◆ Data section ◆
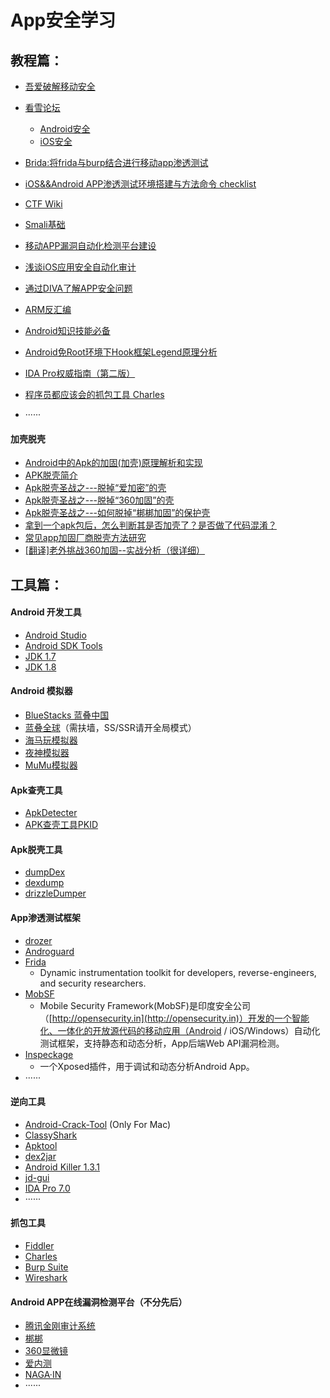 # App安全学习

## 教程篇：

- [吾爱破解移动安全](https://www.52pojie.cn/thread-408645-1-1.html)


- [看雪论坛](https://bbs.pediy.com/)

    - [Android安全](https://bbs.pediy.com/forum-161.htm)
    - [iOS安全](https://bbs.pediy.com/forum-166.htm)


- [Brida:将frida与burp结合进行移动app渗透测试](http://www.4hou.com/penetration/6916.html)
- [iOS&&Android APP渗透测试环境搭建与方法命令 checklist](http://www.hackliu.com/?p=198)
- [CTF Wiki](https://ctf-wiki.github.io/ctf-wiki/android/basic_develop/basic_develop/)
- [Smali基础](https://ctf-wiki.github.io/ctf-wiki/android/basic_operating_mechanism/java_layer/smali/smali/)
- [移动APP漏洞自动化检测平台建设](https://security.tencent.com/index.php/blog/msg/109)
- [浅谈iOS应用安全自动化审计](https://security.tencent.com/index.php/blog/msg/105)
- [通过DIVA了解APP安全问题](http://www.mottoin.com/article/terminal/95379.html)
- [ARM反汇编](http://gslab.qq.com/portal.php?mod=view&aid=153)
- [Android知识技能必备](https://www.kancloud.cn/alex_wsc/android/344866)
- [Android免Root环境下Hook框架Legend原理分析](https://feicong.github.io/2017/02/12/legend/)
- [IDA Pro权威指南（第二版）](https://bbs.pediy.com/thread-194170.htm)
- [程序员都应该会的抓包工具 Charles](https://github.com/xiyouMc/PythonGuide/wiki/%E7%A8%8B%E5%BA%8F%E5%91%98%E9%83%BD%E5%BA%94%E8%AF%A5%E4%BC%9A%E7%9A%84%E6%8A%93%E5%8C%85%E5%B7%A5%E5%85%B7-Charles)
- ······

#### 加壳脱壳

- [Android中的Apk的加固(加壳)原理解析和实现](https://blog.csdn.net/jiangwei0910410003/article/details/48415225/)
- [APK脱壳简介](http://www.bigfog.info/2018/04/15/Apk%E8%84%B1%E5%A3%B3%E7%AE%80%E4%BB%8B/)
- [Apk脱壳圣战之---脱掉“爱加密”的壳](https://blog.csdn.net/jiangwei0910410003/article/details/51620236)
- [Apk脱壳圣战之---脱掉“360加固”的壳](https://blog.csdn.net/jiangwei0910410003/article/details/51769447)
- [Apk脱壳圣战之---如何脱掉“梆梆加固”的保护壳](https://blog.csdn.net/jiangwei0910410003/article/details/54409957)
- [拿到一个apk包后，怎么判断其是否加壳了？是否做了代码混淆？](https://www.zhihu.com/question/26438444)
- [常见app加固厂商脱壳方法研究](https://paper.seebug.org/44/)
- [[翻译]老外挑战360加固--实战分析（很详细）](https://bbs.pediy.com/thread-225561.htm)


##

## 工具篇：


#### Android 开发工具

- [Android Studio](https://developer.android.com/studio/#downloads)
- [Android SDK Tools](http://www.androiddevtools.cn/)
- [JDK 1.7](http://www.oracle.com/technetwork/java/javase/downloads/java-archive-downloads-javase7-521261.html)
- [JDK 1.8](http://www.oracle.com/technetwork/pt/java/javase/downloads/jdk8-downloads-2133151.html)


#### Android 模拟器

- [BlueStacks 蓝叠中国](http://www.bluestacks.cn/)
- [蓝叠全球](https://www.bluestacks.com/)（需扶墙，SS/SSR请开全局模式）
- [海马玩模拟器](http://droid4x.haimawan.com/)
- [夜神模拟器](https://www.yeshen.com/)
- [MuMu模拟器](http://mumu.163.com/)


#### Apk查壳工具

- [ApkDetecter](https://github.com/Andy10101/ApkDetecter)
- [APK查壳工具PKID](https://xz.aliyun.com/t/2095)

#### Apk脱壳工具

- [dumpDex](https://github.com/WrBug/dumpDex)
- [dexdump](https://github.com/smartdone/dexdump)
- [drizzleDumper](https://github.com/DrizzleRisk/drizzleDumper)


#### App渗透测试框架 

- [drozer](https://github.com/mwrlabs/drozer)
- [Androguard](https://github.com/androguard/androguard)
- [Frida](https://github.com/frida/frida)
    - Dynamic instrumentation toolkit for developers, reverse-engineers, and security researchers.
- [MobSF](https://github.com/MobSF/Mobile-Security-Framework-MobSF)
    - Mobile Security Framework(MobSF)是印度安全公司（[http://opensecurity.in](http://opensecurity.in)）开发的一个智能化、一体化的开放源代码的移动应用（Android / iOS/Windows）自动化测试框架，支持静态和动态分析，App后端Web API漏洞检测。
- [Inspeckage](https://github.com/ac-pm/Inspeckage)
    - 一个Xposed插件，用于调试和动态分析Android App。 
- ······

#### 逆向工具

- [Android-Crack-Tool](https://github.com/Jermic/Android-Crack-Tool)   (Only For Mac)
- [ClassyShark](https://github.com/google/android-classyshark/)
- [Apktool](https://ibotpeaches.github.io/Apktool/)
- [dex2jar](https://github.com/pxb1988/dex2jar)
- [Android Killer 1.3.1](https://down.52pojie.cn/Tools/Android_Tools/AndroidKiller_v1.3.1.zip)
- [jd-gui](http://jd.benow.ca/)
- [IDA Pro 7.0](https://www.52pojie.cn/thread-675251-1-1.html)
- ······


#### 抓包工具

- [Fiddler](https://www.techspot.com/downloads/5461-fiddler.html)
- [Charles](https://www.charlesproxy.com/download/latest-release/)
- [Burp Suite](https://portswigger.net/burp) 
- [Wireshark](https://www.wireshark.org/#download)


#### Android APP在线漏洞检测平台（不分先后）

- [腾讯金刚审计系统](https://service.security.tencent.com/kingkong)
- [梆梆](https://dev.bangcle.com/)
- [360显微镜](http://appscan.360.cn/)
- [爱内测](http://www.ineice.com/)
- [NAGA·IN](http://www.ineice.com/)
- ······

◆ Problem statement ◆
Pick out and copy the lines of the material that include the word "wiki".

◆ Expected answer ◆
- [CTF Wiki](https://ctf-wiki.github.io/ctf-wiki/android/basic_develop/basic_develop/)
- [Smali基础](https://ctf-wiki.github.io/ctf-wiki/android/basic_operating_mechanism/java_layer/smali/smali/)
- [程序员都应该会的抓包工具 Charles](https://github.com/xiyouMc/PythonGuide/wiki/%E7%A8%8B%E5%BA%8F%E5%91%98%E9%83%BD%E5%BA%94%E8%AF%A5%E4%BC%9A%E7%9A%84%E6%8A%93%E5%8C%85%E5%B7%A5%E5%85%B7-Charles)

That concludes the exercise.